Scaling and Cost at Volume
Email costs become significant at scale. What starts as a few hundred emails per day can grow to millions. Understanding how MailerSend and Mailgun price at different volume tiers helps you plan for growth without budget surprises.
Beyond per-email pricing, consider dedicated IP costs, email validation charges, and support tier pricing. Some platforms offer volume discounts that significantly change the economics at higher sending volumes. For SaaS companies needing both transactional and marketing email, explore Sequenzy's unified approach.
Use-case matchups
| Situation | Better fit | Why |
|---|---|---|
| You want a cleaner modern transactional API | MailerSend | The page positions MailerSend as the better developer experience with cleaner APIs. |
| You need mature inbound routing and edge-case API depth | Mailgun | Mailgun has the longer API history and stronger inbound routing story. |
| You want SMS next to transactional email | MailerSend | MailerSend offers SMS as an add-on; Mailgun is email-only here. |
| You need basic marketing campaigns in the same vendor | Mailgun | The comparison gives Mailgun the advantage for basic marketing features. |
| You need SaaS lifecycle email tied to billing | Sequenzy | Sequenzy is the option here built around Stripe plus marketing and transactional email. |
Best Fit by API Maturity
Best transactional email service for cleaner modern setup
MailerSend is the better fit when the team wants a smoother dashboard, cleaner API workflow, built-in verification, and SMS as an adjacent channel. It suits teams that value usability and a newer product experience.
Best transactional email API for mature routing and infrastructure depth
Mailgun is the better fit when inbound routing, validation depth, long API history, logs, and infrastructure flexibility are central. It is more appealing when engineering wants proven email plumbing over polish.
Best email platform for SaaS billing lifecycle campaigns
Sequenzy is the better fit when the real requirement is not only delivery, but subscription-aware communication. Stripe events, product lifecycle, transactional email, and campaigns should operate together.
Pricing reality
At the 10,000-email scenario on this page, both MailerSend and Mailgun are listed at $15/month with verification. That makes the decision less about headline price and more about support, API ergonomics, verification limits, inbound routing, SMS, and expected scale.

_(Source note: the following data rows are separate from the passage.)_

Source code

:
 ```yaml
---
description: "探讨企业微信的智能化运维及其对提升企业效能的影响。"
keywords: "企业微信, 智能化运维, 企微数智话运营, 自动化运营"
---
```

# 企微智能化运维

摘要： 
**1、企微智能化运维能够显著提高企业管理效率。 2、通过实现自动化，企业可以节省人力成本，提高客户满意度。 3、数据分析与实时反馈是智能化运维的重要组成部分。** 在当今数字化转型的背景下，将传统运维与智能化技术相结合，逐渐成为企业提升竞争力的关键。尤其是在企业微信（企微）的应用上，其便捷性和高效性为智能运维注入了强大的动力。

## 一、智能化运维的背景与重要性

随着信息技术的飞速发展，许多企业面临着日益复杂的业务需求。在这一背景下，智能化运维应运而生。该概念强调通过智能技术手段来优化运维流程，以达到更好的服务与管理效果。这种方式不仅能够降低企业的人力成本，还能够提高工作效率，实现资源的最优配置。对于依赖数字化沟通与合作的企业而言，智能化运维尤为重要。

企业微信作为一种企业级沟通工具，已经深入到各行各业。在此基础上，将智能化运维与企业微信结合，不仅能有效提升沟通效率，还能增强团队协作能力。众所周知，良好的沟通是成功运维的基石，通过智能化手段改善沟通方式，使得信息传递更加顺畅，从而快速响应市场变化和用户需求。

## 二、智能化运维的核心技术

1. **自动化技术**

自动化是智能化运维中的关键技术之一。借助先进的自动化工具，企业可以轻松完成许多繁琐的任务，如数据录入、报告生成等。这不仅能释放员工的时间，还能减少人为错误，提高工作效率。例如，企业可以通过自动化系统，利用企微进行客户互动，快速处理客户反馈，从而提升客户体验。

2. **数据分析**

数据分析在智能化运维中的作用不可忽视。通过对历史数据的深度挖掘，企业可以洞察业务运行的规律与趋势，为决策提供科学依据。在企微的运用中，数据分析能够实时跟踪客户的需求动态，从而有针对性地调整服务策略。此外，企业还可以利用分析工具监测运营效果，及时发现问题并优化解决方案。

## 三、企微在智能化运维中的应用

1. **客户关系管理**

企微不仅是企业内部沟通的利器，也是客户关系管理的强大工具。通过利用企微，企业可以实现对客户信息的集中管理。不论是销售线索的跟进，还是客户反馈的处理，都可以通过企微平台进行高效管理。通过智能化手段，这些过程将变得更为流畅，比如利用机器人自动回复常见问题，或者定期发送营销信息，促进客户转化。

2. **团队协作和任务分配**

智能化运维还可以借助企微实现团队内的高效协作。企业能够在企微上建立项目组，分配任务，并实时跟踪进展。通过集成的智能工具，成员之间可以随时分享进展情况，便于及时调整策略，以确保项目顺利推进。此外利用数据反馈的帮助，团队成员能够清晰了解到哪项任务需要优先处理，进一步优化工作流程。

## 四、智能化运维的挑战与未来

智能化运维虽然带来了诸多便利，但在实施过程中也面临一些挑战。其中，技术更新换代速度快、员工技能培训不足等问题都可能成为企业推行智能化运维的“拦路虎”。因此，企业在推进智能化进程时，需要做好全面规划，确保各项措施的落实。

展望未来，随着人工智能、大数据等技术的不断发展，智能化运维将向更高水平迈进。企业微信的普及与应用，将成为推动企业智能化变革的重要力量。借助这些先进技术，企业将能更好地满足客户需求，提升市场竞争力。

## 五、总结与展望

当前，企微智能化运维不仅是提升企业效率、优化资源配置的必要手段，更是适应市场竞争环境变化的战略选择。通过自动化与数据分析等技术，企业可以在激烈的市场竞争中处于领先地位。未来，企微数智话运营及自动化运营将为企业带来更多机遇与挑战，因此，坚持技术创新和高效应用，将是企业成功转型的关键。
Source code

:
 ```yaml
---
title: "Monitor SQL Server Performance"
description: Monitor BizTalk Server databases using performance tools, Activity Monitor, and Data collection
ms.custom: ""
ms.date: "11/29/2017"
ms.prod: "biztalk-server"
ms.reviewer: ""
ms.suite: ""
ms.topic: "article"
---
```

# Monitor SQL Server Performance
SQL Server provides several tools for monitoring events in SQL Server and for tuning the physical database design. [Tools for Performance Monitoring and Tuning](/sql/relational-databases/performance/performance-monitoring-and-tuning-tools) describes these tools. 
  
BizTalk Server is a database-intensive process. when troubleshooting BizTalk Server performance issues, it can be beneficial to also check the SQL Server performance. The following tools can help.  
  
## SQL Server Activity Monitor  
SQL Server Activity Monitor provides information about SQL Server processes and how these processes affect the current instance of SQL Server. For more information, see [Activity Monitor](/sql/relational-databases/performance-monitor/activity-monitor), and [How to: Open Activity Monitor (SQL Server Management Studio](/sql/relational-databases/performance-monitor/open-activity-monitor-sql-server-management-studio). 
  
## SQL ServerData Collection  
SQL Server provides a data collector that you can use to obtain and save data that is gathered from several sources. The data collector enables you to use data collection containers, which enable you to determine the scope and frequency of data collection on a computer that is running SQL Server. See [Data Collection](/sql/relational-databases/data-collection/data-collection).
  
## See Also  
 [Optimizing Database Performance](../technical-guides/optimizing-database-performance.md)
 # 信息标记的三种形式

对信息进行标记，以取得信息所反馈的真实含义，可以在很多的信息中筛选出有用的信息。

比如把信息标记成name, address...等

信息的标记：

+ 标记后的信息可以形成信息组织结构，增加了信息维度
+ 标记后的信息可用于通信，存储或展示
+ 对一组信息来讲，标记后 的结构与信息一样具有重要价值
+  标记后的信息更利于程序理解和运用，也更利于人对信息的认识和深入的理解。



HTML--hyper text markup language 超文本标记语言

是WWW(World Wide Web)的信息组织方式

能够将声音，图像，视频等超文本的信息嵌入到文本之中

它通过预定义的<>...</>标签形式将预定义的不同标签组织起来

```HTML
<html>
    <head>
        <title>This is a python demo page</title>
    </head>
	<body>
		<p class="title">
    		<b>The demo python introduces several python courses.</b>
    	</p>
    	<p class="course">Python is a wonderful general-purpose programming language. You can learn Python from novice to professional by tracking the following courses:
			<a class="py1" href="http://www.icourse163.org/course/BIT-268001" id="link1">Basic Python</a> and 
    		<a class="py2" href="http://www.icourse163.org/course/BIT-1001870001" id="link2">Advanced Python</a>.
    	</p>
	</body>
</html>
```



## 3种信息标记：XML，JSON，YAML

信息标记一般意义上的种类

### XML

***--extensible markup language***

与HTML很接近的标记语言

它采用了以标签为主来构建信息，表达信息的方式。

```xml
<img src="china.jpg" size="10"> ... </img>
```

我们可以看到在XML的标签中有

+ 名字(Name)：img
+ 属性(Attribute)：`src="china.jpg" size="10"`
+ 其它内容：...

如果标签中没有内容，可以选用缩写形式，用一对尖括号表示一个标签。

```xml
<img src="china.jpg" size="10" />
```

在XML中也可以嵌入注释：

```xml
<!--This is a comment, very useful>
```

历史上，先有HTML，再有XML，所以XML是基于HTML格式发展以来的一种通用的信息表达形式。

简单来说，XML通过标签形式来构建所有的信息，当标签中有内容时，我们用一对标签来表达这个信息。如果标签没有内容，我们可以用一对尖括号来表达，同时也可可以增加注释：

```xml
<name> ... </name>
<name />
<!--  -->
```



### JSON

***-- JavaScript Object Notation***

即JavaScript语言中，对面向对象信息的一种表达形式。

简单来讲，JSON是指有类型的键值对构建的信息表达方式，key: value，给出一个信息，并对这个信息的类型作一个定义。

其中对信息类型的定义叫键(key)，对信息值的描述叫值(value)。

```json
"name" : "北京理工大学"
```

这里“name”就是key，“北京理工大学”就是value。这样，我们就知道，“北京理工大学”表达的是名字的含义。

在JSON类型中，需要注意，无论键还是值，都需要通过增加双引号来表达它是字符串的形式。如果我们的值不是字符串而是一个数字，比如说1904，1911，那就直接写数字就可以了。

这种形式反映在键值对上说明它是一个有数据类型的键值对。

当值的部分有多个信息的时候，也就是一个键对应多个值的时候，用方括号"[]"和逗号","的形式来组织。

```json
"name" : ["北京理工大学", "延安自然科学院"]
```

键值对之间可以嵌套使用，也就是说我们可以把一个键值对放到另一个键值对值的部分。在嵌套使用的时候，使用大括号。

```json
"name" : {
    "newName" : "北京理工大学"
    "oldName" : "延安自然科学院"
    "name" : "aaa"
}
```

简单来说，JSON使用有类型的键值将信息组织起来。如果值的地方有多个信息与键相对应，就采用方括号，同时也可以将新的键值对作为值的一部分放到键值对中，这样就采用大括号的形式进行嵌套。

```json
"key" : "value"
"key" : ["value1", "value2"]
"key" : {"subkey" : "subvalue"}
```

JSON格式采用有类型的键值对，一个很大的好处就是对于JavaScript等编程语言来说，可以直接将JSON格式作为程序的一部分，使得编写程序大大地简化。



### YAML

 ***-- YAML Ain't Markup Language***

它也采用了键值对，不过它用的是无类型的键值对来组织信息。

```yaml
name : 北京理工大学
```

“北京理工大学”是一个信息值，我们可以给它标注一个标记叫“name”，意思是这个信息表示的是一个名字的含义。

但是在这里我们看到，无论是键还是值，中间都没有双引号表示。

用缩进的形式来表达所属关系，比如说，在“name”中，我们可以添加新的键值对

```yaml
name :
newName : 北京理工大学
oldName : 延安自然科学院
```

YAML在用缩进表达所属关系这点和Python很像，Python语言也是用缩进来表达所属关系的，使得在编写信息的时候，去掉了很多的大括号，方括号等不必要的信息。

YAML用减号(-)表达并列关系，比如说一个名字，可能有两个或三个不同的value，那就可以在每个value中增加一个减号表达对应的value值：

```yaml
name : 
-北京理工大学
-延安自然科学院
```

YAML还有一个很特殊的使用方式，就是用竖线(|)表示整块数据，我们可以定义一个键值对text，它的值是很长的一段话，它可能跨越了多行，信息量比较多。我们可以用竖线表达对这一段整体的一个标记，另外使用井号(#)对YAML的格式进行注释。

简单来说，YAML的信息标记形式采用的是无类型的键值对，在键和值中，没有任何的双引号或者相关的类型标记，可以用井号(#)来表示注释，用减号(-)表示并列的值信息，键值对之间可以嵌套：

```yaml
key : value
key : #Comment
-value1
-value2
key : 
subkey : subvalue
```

If you already use MailerLite, MailerSend may be easier to fit into the broader stack. If your application depends on inbound routing, validation, and production email infrastructure depth, Mailgun's maturity may be worth the rougher interface.
Review signals
The MailerSend reviews emphasize the MailerLite connection, SMS support, free-tier value, and a newer transactional product as the main caution. That fits teams that want a modern workflow but should validate scale and support before committing.
The Mailgun reviews emphasize powerful API, validation, inbound routing, and useful documentation. The cautions are pricing changes, limited free tier, and support variability.
Migration checklist
- Inventory transactional templates, API calls, SMTP credentials, inbound routes, webhooks, verification calls, and suppression logic.
- Recreate SPF, DKIM, DMARC, return-path, tracking domains, and webhook endpoints in the target provider.
- Port templates and test password resets, verification emails, receipts, invites, alerts, and inbound processing.
- Compare verification behavior and limits before replacing list-validation workflows.
- If SMS is part of the move, confirm consent handling, sender IDs, country coverage, and pricing before launch.
- Shift traffic gradually while monitoring latency, bounces, complaints, webhook delivery, and inbox placement.
Decision checklist
- Choose MailerSend if modern DX, SMS, and the MailerLite ecosystem matter most.
- Choose Mailgun if inbound routing, validation maturity, and API depth are the priority.
- Choose Sequenzy if your email stack should combine transactional, marketing, and Stripe-aware lifecycle automation.